MORTUUS – DIABLERIE (World Terror Committee)

The way Black Metal has been stagnating, frustrating and infuriating in recent times, it was almost with a sense of trepidation that I approached the new Mortuus full-length, which arrived unexpectedly without any prior notice. Was another revered band about to shit all over its own legacy? Fret not as ‘Diablerie’ is just as mandatory as anything else the morbid death-worshipping Swedish duo has recorded hitherto.

Okay, the new album is not going to achieve the same legendary, iconic, immortal status as the rightly-celebrated ‘De Contemplanda Morte; De Reverencie Laboribus ac Adorationis’ or indeed its stellar successor, ‘Grape of the Vine’ – that’s just the way things are – but there can be no doubting that ‘Diablerie’ is both a worthy recording in its own right and at the same time a legitimate addendum to the extended Mortuus discography.

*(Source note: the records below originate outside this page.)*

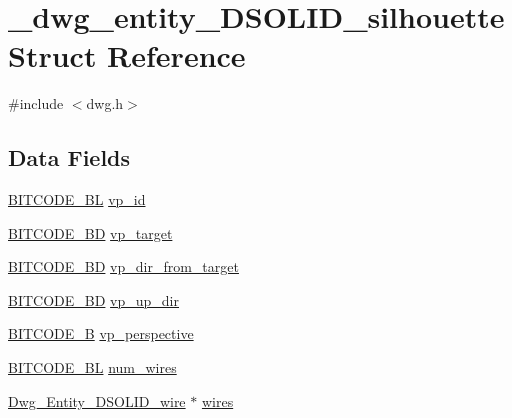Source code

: \hypertarget{struct__dwg__entity__3DSOLID__silhouette}{\section{\-\_\-dwg\-\_\-entity\-\_\-D\-S\-O\-L\-I\-D\-\_\-silhouette \-Struct \-Reference}
\label{struct__dwg__entity__3DSOLID__silhouette}
}


{\ttfamily \#include $<$dwg.\-h$>$}

\subsection*{\-Data \-Fields}
\begin{DoxyCompactItemize}
\item 
\hyperlink{dwg_8h_aebd5f127038868cbabc3d55d91da776c}{\-B\-I\-T\-C\-O\-D\-E\-\_\-\-B\-L} \hyperlink{struct__dwg__entity__3DSOLID__silhouette_ae9f6a419a770daaec5cd8120b4ac4843}{vp\-\_\-id}
\item 
\hyperlink{dwg_8h_a00698ef1bb072aa0a9360c6fc1c57587}{\-B\-I\-T\-C\-O\-D\-E\-\_\-B\-D} \hyperlink{struct__dwg__entity__3DSOLID__silhouette_a1c0a00e5127e4f19da26e8aad0c5e349}{vp\-\_\-target}
\item 
\hyperlink{dwg_8h_a00698ef1bb072aa0a9360c6fc1c57587}{\-B\-I\-T\-C\-O\-D\-E\-\_\-B\-D} \hyperlink{struct__dwg__entity__3DSOLID__silhouette_a3566808d8b8590a361f1035fd66cdb6f}{vp\-\_\-dir\-\_\-from\-\_\-target}
\item 
\hyperlink{dwg_8h_a00698ef1bb072aa0a9360c6fc1c57587}{\-B\-I\-T\-C\-O\-D\-E\-\_\-B\-D} \hyperlink{struct__dwg__entity__3DSOLID__silhouette_aeda7c968c1f5e94484cec17cba09061e}{vp\-\_\-up\-\_\-dir}
\item 
\hyperlink{dwg_8h_ab533b1f62d9086749e3bb5b67e9f224e}{\-B\-I\-T\-C\-O\-D\-E\-\_\-\-B} \hyperlink{struct__dwg__entity__3DSOLID__silhouette_a3d310fa0cb450b26e2acc6c05395977a}{vp\-\_\-perspective}
\item 
\hyperlink{dwg_8h_aebd5f127038868cbabc3d55d91da776c}{\-B\-I\-T\-C\-O\-D\-E\-\_\-\-B\-L} \hyperlink{struct__dwg__entity__3DSOLID__silhouette_a89af0d91d9c1f3e5be6c7c4e01cec1e7}{num\-\_\-wires}
\item 
\hyperlink{dwg_8h_ac8df9f18d9df03f3ef3ee4707c0d4321}{\-Dwg\-\_\-\-Entity\-\_\-D\-S\-O\-L\-I\-D\-\_\-wire} $\ast$ \hyperlink{struct__dwg__entity__3DSOLID__silhouette_a3949cb1a6c32bce4702ccb9980c0198e}{wires}
\end{DoxyCompactItemize}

True to form, the music here is bleak and oppressive, four lengthy, predominantly-slow-to-mid-paced lamentations forced out resentfully with a generous helping of grim misanthropy and abject despair, culminating in almost 44 minutes of acute spiritual suffering. The impenetrable darkness delivered is palpable, ‘Diablerie’ one of those hideous, distressing listening experiences that demands to be followed by a long shower and perhaps the purchase of a self-help book or even the exploration of a new philosophy.

As they soil your very soul, the dark offerings are suffocating and demoralising, yet amid the futility and all-consuming negativity are seeds of … something rewarding. This is a masterful recording, from the amalgam of high-energy intensity and stark desolation that is ‘Threefold Harrowing of Hell’ through to the final nail in the coffin, ‘Furnace of Sleep’ – epic in a way but stubbornly cold and cruel.

The title track is haunting and unwelcoming, the aggressive passages disconcerting, rage evident at every turn, the insidious melodies offering no comfort whatsoever. If this is atmospheric Black Metal, then that atmosphere is one of utter corruption. If it’s orthodox Black Metal, then it remains unorthodox by its very nature. The fact that ‘Diablerie’ is an elusive album of twisted paradoxes is epitomised rather astutely in the excellent song title ‘In Graves Remote Even the Worthless Have a Meaning’ – another thing of appropriately sickening beauty.

The darkest nightmare put to music; there is no light here.